¿Serías mi San Valentín?

Capítulo 11

Aclaraciones:

Pareja: ¡Multi-pairing!

Disclaimer: El anime/manga Hetalia, al igual que todos sus personajes NO me pertenecen, pero esta historia es 100% mía.

Guías: "Citas y pensamientos"; historia narrada ; - diálogos -

Advertencias: Muuucho romance : Palabrotas xD.


- Momento 11 : Prusia x Hungría


Gilbert nunca pensó que las cosas resultarían como habían resultado. Él simplemente quiso jugarle una pequeña broma, un juego, una jugarreta que terminaría sin duda con ella persiguiéndole con sartén en mano y mil improperios saliendo de sus labios por toda la escuela.

Y no así. Con ella sentada en el piso marmoleado frente al tipo cuyo nombre no se molestó en aprender. Patética, derrotada, con el pelo revuelto y su vestido de escuela manchado con el chocolate, que tras la impresión, había caído de sus manos.

Una escena lamentable. Pero para el albino, lo peor de toda aquella desgracia que la envolvía, era sin duda que ella... estaba llorando.

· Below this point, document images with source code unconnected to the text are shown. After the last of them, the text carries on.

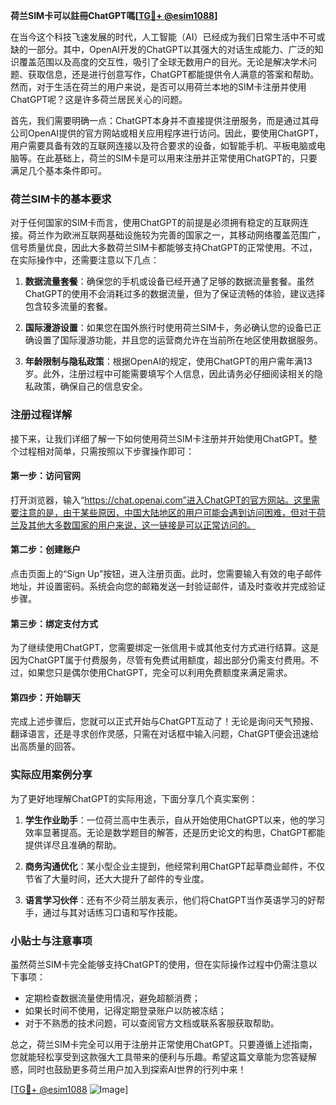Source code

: **荷兰SIM卡可以註冊ChatGPT嗎[[TG💪+ @esim1088](https://t.me/s/esim1088)]**

在当今这个科技飞速发展的时代，人工智能（AI）已经成为我们日常生活中不可或缺的一部分。其中，OpenAI开发的ChatGPT以其强大的对话生成能力、广泛的知识覆盖范围以及高度的交互性，吸引了全球无数用户的目光。无论是解决学术问题、获取信息，还是进行创意写作，ChatGPT都能提供令人满意的答案和帮助。然而，对于生活在荷兰的用户来说，是否可以用荷兰本地的SIM卡注册并使用ChatGPT呢？这是许多荷兰居民关心的问题。

首先，我们需要明确一点：ChatGPT本身并不直接提供注册服务，而是通过其母公司OpenAI提供的官方网站或相关应用程序进行访问。因此，要使用ChatGPT，用户需要具备有效的互联网连接以及符合要求的设备，如智能手机、平板电脑或电脑等。在此基础上，荷兰的SIM卡是可以用来注册并正常使用ChatGPT的，只要满足几个基本条件即可。

### 荷兰SIM卡的基本要求

对于任何国家的SIM卡而言，使用ChatGPT的前提是必须拥有稳定的互联网连接。荷兰作为欧洲互联网基础设施较为完善的国家之一，其移动网络覆盖范围广，信号质量优良，因此大多数荷兰SIM卡都能够支持ChatGPT的正常使用。不过，在实际操作中，还需要注意以下几点：

1. **数据流量套餐**：确保您的手机或设备已经开通了足够的数据流量套餐。虽然ChatGPT的使用不会消耗过多的数据流量，但为了保证流畅的体验，建议选择包含较多流量的套餐。
   
2. **国际漫游设置**：如果您在国外旅行时使用荷兰SIM卡，务必确认您的设备已正确设置了国际漫游功能，并且您的运营商允许在当前所在地区使用数据服务。

3. **年龄限制与隐私政策**：根据OpenAI的规定，使用ChatGPT的用户需年满13岁。此外，注册过程中可能需要填写个人信息，因此请务必仔细阅读相关的隐私政策，确保自己的信息安全。

### 注册过程详解

接下来，让我们详细了解一下如何使用荷兰SIM卡注册并开始使用ChatGPT。整个过程相对简单，只需按照以下步骤操作即可：

#### 第一步：访问官网
打开浏览器，输入“https://chat.openai.com”进入ChatGPT的官方网站。这里需要注意的是，由于某些原因，中国大陆地区的用户可能会遇到访问困难，但对于荷兰及其他大多数国家的用户来说，这一链接是可以正常访问的。

#### 第二步：创建账户
点击页面上的“Sign Up”按钮，进入注册页面。此时，您需要输入有效的电子邮件地址，并设置密码。系统会向您的邮箱发送一封验证邮件，请及时查收并完成验证步骤。

#### 第三步：绑定支付方式
为了继续使用ChatGPT，您需要绑定一张信用卡或其他支付方式进行结算。这是因为ChatGPT属于付费服务，尽管有免费试用额度，超出部分仍需支付费用。不过，如果您只是偶尔使用ChatGPT，完全可以利用免费额度来满足需求。

#### 第四步：开始聊天
完成上述步骤后，您就可以正式开始与ChatGPT互动了！无论是询问天气预报、翻译语言，还是寻求创作灵感，只需在对话框中输入问题，ChatGPT便会迅速给出高质量的回答。

### 实际应用案例分享

为了更好地理解ChatGPT的实际用途，下面分享几个真实案例：

1. **学生作业助手**：一位荷兰高中生表示，自从开始使用ChatGPT以来，他的学习效率显著提高。无论是数学题目的解答，还是历史论文的构思，ChatGPT都能提供详尽且准确的帮助。

2. **商务沟通优化**：某小型企业主提到，他经常利用ChatGPT起草商业邮件，不仅节省了大量时间，还大大提升了邮件的专业度。

3. **语言学习伙伴**：还有不少荷兰朋友表示，他们将ChatGPT当作英语学习的好帮手，通过与其对话练习口语和写作技能。

### 小贴士与注意事项

虽然荷兰SIM卡完全能够支持ChatGPT的使用，但在实际操作过程中仍需注意以下事项：

- 定期检查数据流量使用情况，避免超额消费；
- 如果长时间不使用，记得定期登录账户以防被冻结；
- 对于不熟悉的技术问题，可以查阅官方文档或联系客服获取帮助。

总之，荷兰SIM卡完全可以用于注册并正常使用ChatGPT。只要遵循上述指南，您就能轻松享受到这款强大工具带来的便利与乐趣。希望这篇文章能为您答疑解惑，同时也鼓励更多荷兰用户加入到探索AI世界的行列中来！

[[TG💪+ @esim1088](https://t.me/s/esim1088) ![Image](https://i.postimg.cc/4NQfJmqS/Snipaste-2025-05-13-00-14-12.png)]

Si. Ella. La marimacha de la escuela, la presidenta del club de natación y su amiga de toda la vida. Elizabetha Héderváry, la responsable de sus constantes dolores de cabeza y blanco de la broma que en esos instantes ya no le parecía tan genial como la había maquinado.

¿Y él? Él estaba en medio del tumulto de gente que se había aglomerado alrededor de ellos. Observando con aparente indiferencia y su típica sonrisa orgullosa en los labios, como su jugarreta había doblegado a tal punto ah aquella mujer hecha de hierro que su humillación se salía por sus ojos, en forma de muchas e interminable lágrimas.

¿Orgulloso? No, no lo estaba. De hecho, la sonrisa y el porte relajado de su cuerpo era solo una pose, una careta para ocultar el lío en el que estaba hecho su mente y su cuerpo, que en ese preciso instante padecía una especie de sensación desagradable que nacía de la boca de su estómago y se abría paso hasta su garganta. Un peso sin nombre que por mucho que quisiera negarlo sabía que era culpa, y quizás, una pizca de remordimiento.

Observó como ella se levantaba temblorosa y susurrando muy levemente un "Lo siento" se abrió paso entre el tumulto de gente y mirándole por un breve segundo, salió corriendo en dirección a las puertas del colegio. Dejando tras de sí, el murmullo de todas las personas a su alrededor y a un Gilbert petrificado por la mirada verdusca cargada de odio y humillación que le había dirigido. Un reproche sordo y silencioso que le cayó como una fuerte bofetada en pleno rostro.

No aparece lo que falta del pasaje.